Thursday, October 11, 2007

BEST OF: Short-sheeted ghost story

He lurched through the house, totally enveloped in white, encircled by a twisting, turning being that was devouring him, inch by painful inch.

In a panic, the terrified man fought to free himself from the evil, to contain the monster. But it was no use. There was no safe haven, no protected corner in which to hide.

A nightmare? A horror movie? A Stephen King novel?

No, no. Nothing that dramatic. It was just my valiant husband, Richard, trying one more time to fold a fitted sheet for a king-sized bed.

Hide in a corner? He can't even find the corners, let alone hide in one of them.

Mind you, I'm not complaining. Heavens no. At least I'm blessed with a husband who'll try to fold the sheet, instead of automatically assuming such a task is women's work.

We've been married a long time now, so his sheet-wrestling matches don't startle me anymore.

But now that I'm doing most of my work for The Cambrian from my home office, we have declared his faux-folding high-jinks off-limits during business hours, just in case I happen to be interviewing an unsuspecting someone here.

I do try to be empathetic to my husband's predicament. But, try as I might, I still don't understand the problem. I'm not one to boast, mind you, but I can take a fitted sheet and, in mere moments, fit it into a neat-and-tidy rectangle that would slide back in its original package with room to spare -- if I hadn't had to shred the original package to get the sheet out in the first place.

And tidy? When I fold a fitted sheet, the edges are even, the corners are flat and so is the sheet.

Please, no applause. I embarrass easily.

Besides, it's not perfect. You can't bounce a quarter off my folded sheet.

I couldn't even make that trick work when I was a motel maid, and the quarter-test was the final measure of a well-made bed. Now, when I go to a hotel and climb into a bed made up that snugly, all I can think of is that nasty motel supervisor (a true Sergeant Major if I ever saw one) when his coin landed on my freshly made bed and didn't bounce right back up.

I'll bet he can't fold fitted sheets, either.

My poor, sweet husband tries so hard. He looks at my tiny, tidy, package of sheet. He sets his shoulders, then works and wrestles and fights ... and winds up with a questionable art form that looks like William Calder fought Quasimodo's ghost, and both lost.

When he asks for help, I've showed him how I do it.

"Fold the sheet in half, and lay it on a bed. Then tuck the corners tightly into each other. Do it again, folding the sheet into quarters, with three corners tucked into the fourth. Fold the edge with the corners on it to the middle, fold up the other edge and..."

By then, I've looked up and realized that I've lost him somewhere in the neighborhood of corner tucking (which, by the way, sounds vaguely racy).

Now, this is not a dumb man. When he worked for Harrah's Club as a pit boss, he could watch 24 tables, chat up the high rollers, take over and deal a game ... all at the same time, and never miss a beat.
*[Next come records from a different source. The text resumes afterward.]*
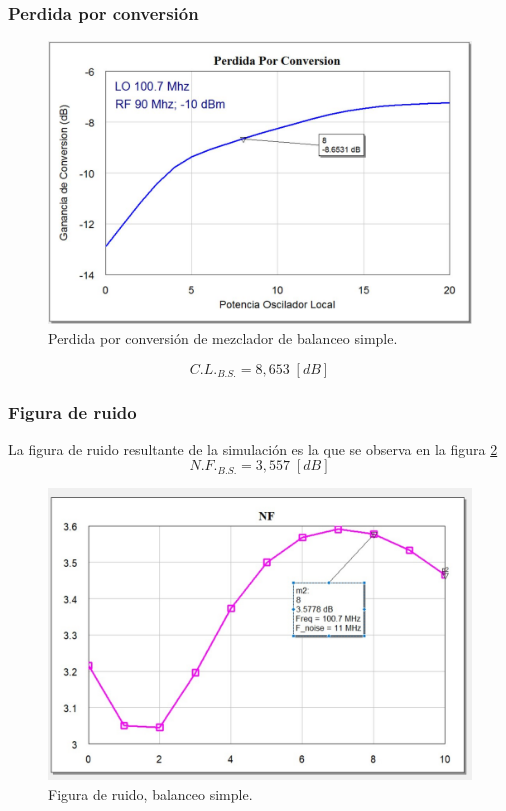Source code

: \documentclass[twocolumn]{article}
\begin{document}
\subsubsection{Perdida por conversión}
%
\begin{figure}[H]
  \centering    
	\includegraphics[scale=0.35]{imagenes/CL2.jpg}
	\caption{Perdida por conversión de mezclador de balanceo simple.}\label{fig:CL2}
\end{figure}
\[C.L._{B.S.} = 8,653 \; [dB] \]
%
\subsubsection{Figura de ruido}
%
La figura de ruido resultante de la simulación es la que se observa en la figura \textcolor{blue}{\ref{fig:FN2}}
\[N.F._{B.S.} = 3,557 \; [dB] \]
\begin{figure}[H]
  \centering    
	\includegraphics[scale=0.35]{imagenes/FN2}
	\caption{Figura de ruido, balanceo simple.}\label{fig:FN2}
\end{figure}
%
\end{document}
As our head baker at The Upper Crust, he'd watch four ovens, three mixers, 25 employees, a roomful of customers and still have enough gray matter available to remember that the chocolate custard was ready to refrigerate, the choux paste was ready to cook and the van's tires needed to be rotated.
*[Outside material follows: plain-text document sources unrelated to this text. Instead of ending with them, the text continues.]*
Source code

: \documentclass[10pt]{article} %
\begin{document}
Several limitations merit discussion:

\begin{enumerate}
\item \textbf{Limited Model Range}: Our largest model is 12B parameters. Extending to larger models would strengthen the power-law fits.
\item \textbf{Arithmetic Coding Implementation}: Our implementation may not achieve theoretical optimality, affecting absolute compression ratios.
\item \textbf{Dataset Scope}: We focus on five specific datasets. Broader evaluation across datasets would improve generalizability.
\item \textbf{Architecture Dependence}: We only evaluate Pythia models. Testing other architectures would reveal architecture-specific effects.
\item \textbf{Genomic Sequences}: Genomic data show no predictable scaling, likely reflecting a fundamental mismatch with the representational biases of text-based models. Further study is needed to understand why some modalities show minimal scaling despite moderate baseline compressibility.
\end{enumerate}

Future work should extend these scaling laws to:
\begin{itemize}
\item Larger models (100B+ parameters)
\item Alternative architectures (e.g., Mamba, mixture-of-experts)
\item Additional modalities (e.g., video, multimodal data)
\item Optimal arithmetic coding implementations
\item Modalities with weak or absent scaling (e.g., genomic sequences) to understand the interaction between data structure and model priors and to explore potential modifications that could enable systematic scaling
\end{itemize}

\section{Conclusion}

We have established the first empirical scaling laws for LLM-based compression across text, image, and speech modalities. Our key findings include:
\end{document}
These days, my "retired" honey reads three newspapers every day in search of items The Cambrian might need. He cuts gorgeous opals from the ugliest rocks you ever saw. He is the Tanners' CFO. And he's a backstop photographer for the newspapers, having had years more experience with a camera than I have.

So, what's with the fitted sheet? Is it in his DNA, a regressive folding gene? Is it a mental block? Is he too tall to do it?
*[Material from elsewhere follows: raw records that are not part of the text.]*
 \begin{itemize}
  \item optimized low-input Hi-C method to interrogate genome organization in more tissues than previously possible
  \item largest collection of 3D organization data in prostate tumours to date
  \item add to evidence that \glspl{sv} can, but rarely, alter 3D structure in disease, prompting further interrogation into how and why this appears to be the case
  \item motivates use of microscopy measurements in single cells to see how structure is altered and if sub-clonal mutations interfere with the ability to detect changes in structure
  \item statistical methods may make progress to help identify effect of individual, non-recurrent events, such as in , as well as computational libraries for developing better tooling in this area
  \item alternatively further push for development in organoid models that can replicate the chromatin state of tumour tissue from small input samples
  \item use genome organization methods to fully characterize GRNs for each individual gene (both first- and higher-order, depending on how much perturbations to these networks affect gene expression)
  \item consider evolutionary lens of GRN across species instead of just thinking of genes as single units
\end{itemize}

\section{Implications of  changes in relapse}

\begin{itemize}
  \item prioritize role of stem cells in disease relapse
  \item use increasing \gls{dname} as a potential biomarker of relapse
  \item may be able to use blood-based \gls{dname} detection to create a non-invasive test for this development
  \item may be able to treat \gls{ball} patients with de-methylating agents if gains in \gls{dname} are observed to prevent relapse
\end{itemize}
Or are all men defeated by large pieces of material with elastic in the corners? Is this a guy thing?

Until he figures it out, I'll keep giving him comfort and reassurance, and then I'll go and refold the sheets myself. Hey, I have to sleep in that bed, too. It's not very restful when it's 60-by-80 inches of crinkled, wrinkled, fold-ridden cloth. It's sort of like trying to catch 40 winks in a crisp origami project.

So, we'll give husband Richard credit for trying, time after time after time. And I promise, I'll try not to laugh when he lurches into the kitchen, wrapped in yet another sheet that's defeated him, crying, "get me oooouuuuuuuuuuuut of here!"

But there could be another silver lining to this. Maybe I'll just rent him out for Halloween.

This column ran in The Cambrian in October, 2002. That year, after submitting this and two other columns, I won a California Newspaper Publishers Association award as columnist of the year for weekly newspapers with circulation under 4,500 a week.